Bergen Merey
Co-Founder @ Throxy (opens in a new tab), leading operations and product.
I started my first business at 14—a gaming community that grew to 10,000 members. That early taste of building something from nothing stuck with me. Studied business at university, then went into consulting after graduating. Spent a year making slides and decks for clients, which taught me a lot about how businesses work, but I kept thinking about the things I was recommending versus the things I actually wanted to build.
Eventually I left to start Throxy (opens in a new tab), where we're building AI agents that handle repetitive work in sales. The idea is to flip "Software-as-a-Service" into Service-as-a-Software—let the agents do the tedious stuff so humans can focus on thinking, relationships, and solving actual problems.
I'm self-taught technically. No formal computer science background—just curiosity, time, and a lot of trial and error. These days I'm working through maths and CS fundamentals in my spare time. Not because I have to, but because understanding how things work from first principles is useful and interesting.
Currently reading The Beginning of Infinity by David Deutsch. It's about how knowledge is created and why some explanations are better than others. The kind of book that changes how you think about problems without trying to.
I spend a lot of time thinking about leverage, long-term games, and optimising for learning over outcomes. My rough philosophy: be patient, play positive-sum games, seek truth, think from first principles, do hard things, stay healthy.
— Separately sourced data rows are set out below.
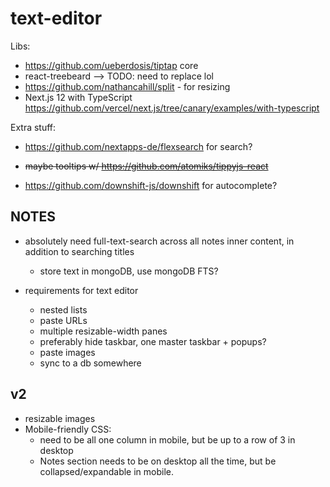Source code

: # text-editor

Libs:

- https://github.com/ueberdosis/tiptap core
- react-treebeard --> TODO: need to replace lol
- https://github.com/nathancahill/split - for resizing
- Next.js 12 with TypeScript https://github.com/vercel/next.js/tree/canary/examples/with-typescript

Extra stuff:

- https://github.com/nextapps-de/flexsearch for search?

- ~~maybe tooltips w/ https://github.com/atomiks/tippyjs-react~~

- https://github.com/downshift-js/downshift for autocomplete?

## NOTES

- absolutely need full-text-search across all notes inner content, in addition to searching titles

  - store text in mongoDB, use mongoDB FTS?

- requirements for text editor
  - nested lists
  - paste URLs
  - multiple resizable-width panes
  - preferably hide taskbar, one master taskbar + popups?
  - paste images
  - sync to a db somewhere

## v2

- resizable images
- Mobile-friendly CSS:
  - need to be all one column in mobile, but be up to a row of 3 in desktop
  - Notes section needs to be on desktop all the time, but be collapsed/expandable in mobile.
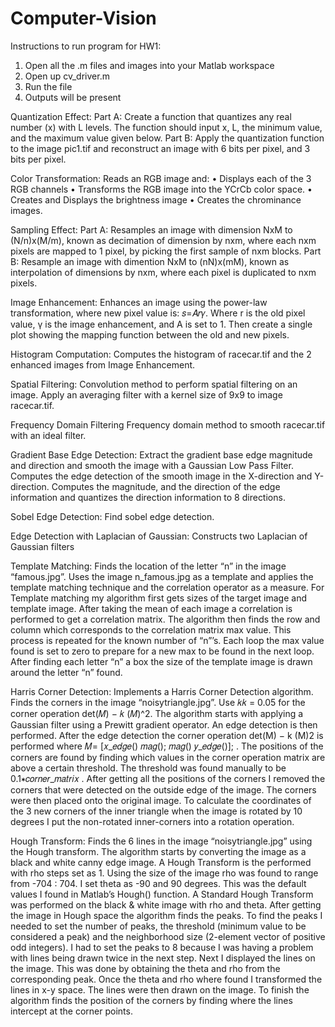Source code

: # Computer-Vision

Instructions to run program for HW1:

1. Open all the .m files and images into your Matlab workspace
2. Open up cv_driver.m
3. Run the file
4. Outputs will be present


Quantization Effect:
Part A: Create a function that quantizes any real number (x) with L levels. The function should input x, L, the minimum value, and the maximum value given below.
Part B: Apply the quantization function to the image pic1.tif and reconstruct an image with 6 bits per pixel, and 3 bits per pixel.

Color Transformation:
Reads an RGB image and:
• Displays each of the 3 RGB channels
• Transforms the RGB image into the YCrCb color space.
• Creates and Displays the brightness image
• Creates the chrominance images.

Sampling Effect:
Part A: Resamples an image with dimension NxM to (N/n)x(M/m), known as decimation of dimension by nxm, where each nxm pixels are mapped to 1 pixel, by picking the first sample of nxm blocks.
Part B: Resample an image with dimention NxM to (nN)x(mM), known as interpolation of dimensions by nxm, where each pixel is duplicated to nxm pixels.

Image Enhancement:
Enhances an image using the power-law transformation, where new pixel value is: 𝑠=𝐴𝑟𝛾. Where r is the old pixel value, γ is the image enhancement, and A is set to 1. Then create a single plot showing the mapping function between the old and new pixels.

Histogram Computation:
Computes the histogram of racecar.tif and the 2 enhanced images from Image Enhancement.

Spatial Filtering:
Convolution method to perform spatial filtering on an image. Apply an averaging filter with a kernel size of 9x9 to image racecar.tif.

Frequency Domain Filtering
Frequency domain method to smooth racecar.tif with an ideal filter.

Gradient Base Edge Detection:
Extract the gradient base edge magnitude and direction and smooth the image with a Gaussian Low Pass Filter. Computes the edge detection of the smooth image in the X-direction and Y-direction. Computes the magnitude, and the direction of the edge information and quantizes the direction information to 8 directions.

Sobel Edge Detection:
Find sobel edge detection.

Edge Detection with Laplacian of Gaussian:
Constructs two Laplacian of Gaussian filters

Template Matching:
Finds the location of the letter “n” in the image “famous.jpg”. Uses the image n_famous.jpg as a template and applies the template matching technique and the correlation operator as a measure. For Template matching my algorithm first gets sizes of the target image and template image. After taking the mean of each image a correlation is performed to get a correlation matrix. The algorithm then finds the row and column which corresponds to the correlation matrix max value. This process is repeated for the known number of “n”’s. Each loop the max value found is set to zero to prepare for a new max to be found in the next loop. After finding each letter “n” a box the size of the template image is drawn around the letter “n” found.

Harris Corner Detection:
Implements a Harris Corner Detection algorithm. Finds the corners in the image “noisytriangle.jpg”. Use 𝑘𝑘 = 0.05 for the corner operation det(𝑀) − 𝑘 (𝑀)^2. The algorithm starts with applying a Gaussian filter using a Prewitt gradient operator. An edge detection is then performed. After the edge detection the corner operation det(M) − k (M)2 is performed where 𝑀= [𝑥_𝑒𝑑𝑔𝑒() 𝑚𝑎𝑔(); 𝑚𝑎𝑔() 𝑦_𝑒𝑑𝑔𝑒()]; . The positions of the corners are found by finding which values in the corner operation matrix are above a certain threshold. The threshold was found manually to be 0.1∗𝑐𝑜𝑟𝑛𝑒𝑟_𝑚𝑎𝑡𝑟𝑖𝑥 . After getting all the positions of the corners I removed the corners that were detected on the outside edge of the image. The corners were then placed onto the original image. To calculate the coordinates of the 3 new corners of the inner triangle when the image is rotated by 10 degrees I put the non-rotated inner-corners into a rotation operation.

Hough Transform:
Finds the 6 lines in the image “noisytriangle.jpg” using the Hough transform. The algorithm starts by converting the image as a black and white canny edge image. A Hough Transform is the performed with rho steps set as 1. Using the size of the image rho was found to range from -704 : 704. I set theta as -90 and 90 degrees. This was the default values I found in Matlab’s Hough() function. A Standard Hough Transform was performed on the black & white image with rho and theta. After getting the image in Hough space the algorithm finds the peaks. To find the peaks I needed to set the number of peaks, the threshold (minimum value to be considered a peak) and the neighborhood size (2-element vector of positive odd integers). I had to set the peaks to 8 because I was having a problem with lines being drawn twice in the next step. Next I displayed the lines on the image. This was done by obtaining the theta and rho from the corresponding peak. Once the theta and rho where found I transformed the lines in x-y space. The lines were then drawn on the image. To finish the algorithm finds the position of the corners by finding where the lines intercept at the corner points.




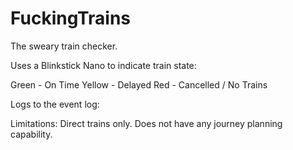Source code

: # FuckingTrains

The sweary train checker.

Uses a Blinkstick Nano to indicate train state:

Green - On Time
Yellow - Delayed
Red - Cancelled / No Trains

Logs to the event log:


Limitations:
Direct trains only. Does not have any journey planning capability.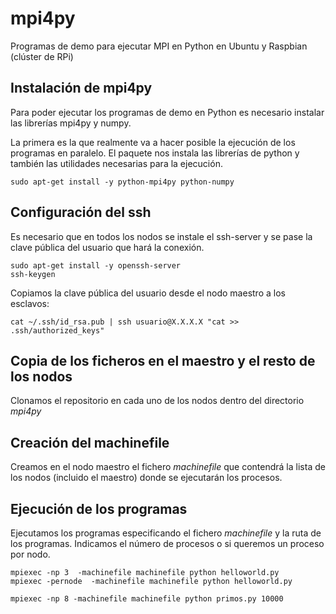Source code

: # mpi4py
Programas de demo para ejecutar MPI en Python en Ubuntu y Raspbian (clúster de RPi)

## Instalación de mpi4py
Para poder ejecutar los programas de demo en Python es necesario instalar las librerías mpi4py y numpy. 

La primera es la que realmente va a hacer posible la ejecución de los programas en paralelo. El paquete nos instala las librerías de python y también las utilidades necesarias para la ejecución.

    sudo apt-get install -y python-mpi4py python-numpy

## Configuración del ssh
Es necesario que en todos los nodos se instale el ssh-server y se pase la clave pública del usuario que hará la conexión.

    sudo apt-get install -y openssh-server
    ssh-keygen

Copiamos la clave pública del usuario desde el nodo maestro a los esclavos:

    cat ~/.ssh/id_rsa.pub | ssh usuario@X.X.X.X "cat >> .ssh/authorized_keys"

## Copia de los ficheros en el maestro y el resto de los nodos
Clonamos el repositorio en cada uno de los nodos dentro del directorio *mpi4py*

## Creación del machinefile
Creamos en el nodo maestro el fichero *machinefile* que contendrá la lista de los nodos (incluido el maestro) donde se ejecutarán los procesos.

## Ejecución de los programas
Ejecutamos los programas especificando el fichero *machinefile* y la ruta de los programas. Indicamos el número de procesos o si queremos un proceso por nodo.

    mpiexec -np 3  -machinefile machinefile python helloworld.py
    mpiexec -pernode  -machinefile machinefile python helloworld.py
    
    mpiexec -np 8 -machinefile machinefile python primos.py 10000
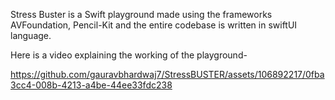 Stress Buster is a Swift playground made using the frameworks AVFoundation, Pencil-Kit and the entire codebase is written in swiftUI language.

Here is a video explaining the working of the playground-



https://github.com/gauravbhardwaj7/StressBUSTER/assets/106892217/0fba3cc4-008b-4213-a4be-44ee33fdc238


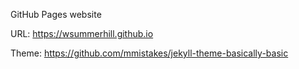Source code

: GitHub Pages website

URL: https://wsummerhill.github.io

Theme: https://github.com/mmistakes/jekyll-theme-basically-basic
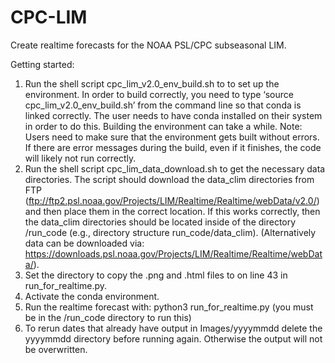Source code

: # CPC-LIM
Create realtime forecasts for the NOAA PSL/CPC subseasonal LIM.

Getting started:

1) Run the shell script cpc_lim_v2.0_env_build.sh to to set up the environment. In order to build correctly, you need to type ‘source cpc_lim_v2.0_env_build.sh’ from the command line so that conda is linked correctly. The user needs to have conda installed on their system in order to do this. Building the environment can take a while.
Note: Users need to make sure that the environment gets built without errors. If there are error messages during the build, even if it finishes, the code will likely not run correctly. 
2) Run the shell script cpc_lim_data_download.sh to get the necessary data directories. The script should download the data_clim directories from FTP (ftp://ftp2.psl.noaa.gov/Projects/LIM/Realtime/Realtime/webData/v2.0/) and then place them in the correct location. If this works correctly, then the data_clim directories should be located inside of the directory /run_code (e.g.,  directory structure run_code/data_clim). (Alternatively data can be downloaded via: https://downloads.psl.noaa.gov/Projects/LIM/Realtime/Realtime/webData/).
3) Set the directory to copy the .png and .html files to on line 43 in run_for_realtime.py. 
4) Activate the conda environment.
5) Run the realtime forecast with: python3 run_for_realtime.py (you must be in the /run_code directory to run this)
6) To rerun dates that already have output in Images/yyyymmdd delete the yyyymmdd directory before running again. Otherwise the output will not be overwritten.
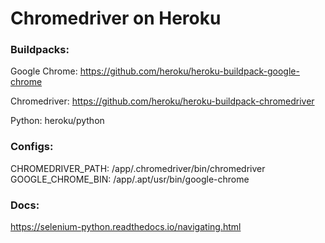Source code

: # Chromedriver on Heroku

### Buildpacks:

Google Chrome:
https://github.com/heroku/heroku-buildpack-google-chrome

Chromedriver:
https://github.com/heroku/heroku-buildpack-chromedriver

Python:
heroku/python

### Configs:

CHROMEDRIVER_PATH: /app/.chromedriver/bin/chromedriver
GOOGLE_CHROME_BIN: /app/.apt/usr/bin/google-chrome

### Docs:
https://selenium-python.readthedocs.io/navigating.html
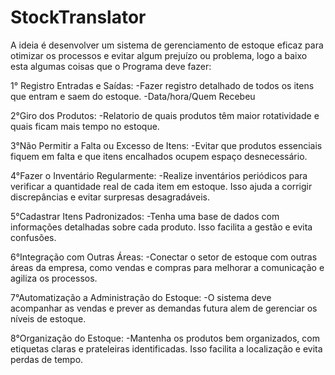 # StockTranslator
A ideia é desenvolver um sistema de gerenciamento de estoque eficaz para otimizar os processos e evitar algum prejuízo ou problema, logo a baixo esta algumas coisas que o Programa deve fazer:

1° Registro Entradas e Saídas:
-Fazer registro detalhado de todos os itens que entram e saem do estoque. 
-Data/hora/Quem Recebeu

2°Giro dos Produtos:
-Relatorio de quais produtos têm maior rotatividade e quais ficam mais tempo no estoque.

3°Não Permitir a Falta ou Excesso de Itens:
-Evitar que produtos essenciais fiquem em falta e que itens encalhados ocupem espaço desnecessário.

4°Fazer o Inventário Regularmente:
-Realize inventários periódicos para verificar a quantidade real de cada item em estoque. Isso ajuda a corrigir discrepâncias e evitar
surpresas desagradáveis.

5°Cadastrar Itens Padronizados:
-Tenha uma base de dados com informações detalhadas sobre cada produto. Isso facilita a gestão e evita confusões.

6°Integração com Outras Áreas:
-Conectar o setor de estoque com outras áreas da empresa, como vendas e compras para melhorar a comunicação e agiliza os processos.

7°Automatização a Administração do Estoque:
-O sistema deve acompanhar as vendas e prever as demandas futura alem de gerenciar os níveis de estoque.

8°Organização do Estoque:
-Mantenha os produtos bem organizados, com etiquetas claras e prateleiras identificadas. Isso facilita a localização e evita perdas de tempo.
Go to bed wiser than you woke up.
These days I structure my inputs across five areas—health, wealth, relationships, learning, spirituality—not as goals, but as lenses to check what I'm actually doing versus what I say I value.
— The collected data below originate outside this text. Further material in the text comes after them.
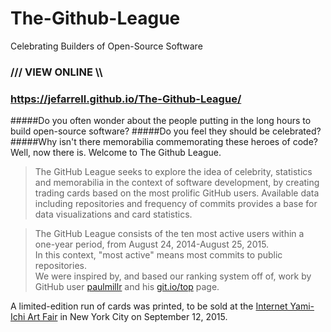 # The-Github-League
Celebrating Builders of Open-Source Software

###  /// VIEW ONLINE \\\
###  https://jefarrell.github.io/The-Github-League/


#####Do you often wonder about the people putting in the long hours to build open-source software?
#####Do you feel they should be celebrated?  
#####Why isn't there memorabilia commemorating these heroes of code?  Well, now there is.  Welcome to The Github League.

>The GitHub League seeks to explore the idea of celebrity, statistics and memorabilia in the context of software development, by creating trading cards based on the most prolific GitHub users. 
>Available data including repositories and frequency of commits provides a base for data visualizations and card statistics.

>The GitHub League consists of the ten most active users within a one-year period, from August 24, 2014-August 25, 2015.  
>In this context, "most active" means most commits to public repositories.  
>We were inspired by, and based our ranking system off of, work by GitHub user [paulmillr](https://github.com/paulmillr/) and his [git.io/top](http://git.io/top) page.


A limited-edition run of cards was printed, to be sold at the [Internet Yami-Ichi Art Fair](http://yami-ichi.biz/nyc/) in New York City on September 12, 2015.
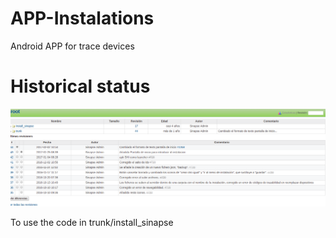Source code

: # APP-Instalations
Android APP for trace devices

# Historical status

![Last changes](https://github.com/Sinapse-Energia/APP-Instalations/blob/master/installation_app_historical.png)

To use the code in trunk/install_sinapse

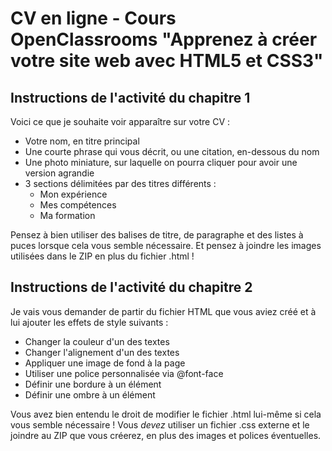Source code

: CV en ligne - Cours OpenClassrooms "Apprenez à créer votre site web avec HTML5 et CSS3"
=======================================================================================

Instructions de l'activité du chapitre 1
----------------------------------------

Voici ce que je souhaite voir apparaître sur votre CV :

* Votre nom, en titre principal
* Une courte phrase qui vous décrit, ou une citation, en-dessous du nom
* Une photo miniature, sur laquelle on pourra cliquer pour avoir une version agrandie
* 3 sections délimitées par des titres différents :
   - Mon expérience
   - Mes compétences
   - Ma formation

Pensez à bien utiliser des balises de titre, de paragraphe et des listes à puces lorsque cela vous semble nécessaire. Et pensez à joindre les images utilisées dans le ZIP en plus du fichier .html !


Instructions de l'activité du chapitre 2
----------------------------------------

Je vais vous demander de partir du fichier HTML que vous aviez créé et à lui ajouter les effets de style suivants :

* Changer la couleur d'un des textes
* Changer l'alignement d'un des textes
* Appliquer une image de fond à la page
* Utiliser une police personnalisée via @font-face
* Définir une bordure à un élément
* Définir une ombre à un élément

Vous avez bien entendu le droit de modifier le fichier .html lui-même si cela vous semble nécessaire ! Vous *devez* utiliser un fichier .css externe et le joindre au ZIP que vous créerez, en plus des images et polices éventuelles.
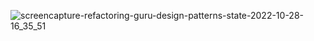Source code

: ![screencapture-refactoring-guru-design-patterns-state-2022-10-28-16_35_51](https://user-images.githubusercontent.com/58219688/198615454-98e18a49-a1e3-4d03-9f44-50dc78ab7aff.png)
Outside of work, I'm usually kickboxing, playing tennis or golf, mixing tracks as a DJ, or just talking to random people. I'm convinced most interesting things happen through serendipity, not planning.
Some things I believe:
- Curiosity beats grinding
- You can't outwork bad decision-making, just like you can't outtrain a bad diet
- Optimisation leads to mediocre outcomes; obsession leads to exponential ones
- The best advice is meta advice—frameworks for thinking, not prescriptive answers
- Macro-hedonism is a trap, micro-hedonism is freedom
- Be a net producer, not a net consumer
Your existence—your specific combination of genes, experiences, decisions, thoughts—has a probability greater than the number of atoms in the universe. That's your power. You just have to believe in it and use it.
This site is where I write about things I'm thinking about, building, or learning. Mostly for me, but public if it's useful to someone else.
Life motto: Play long-term games, do hard things, seek truth, stay curious.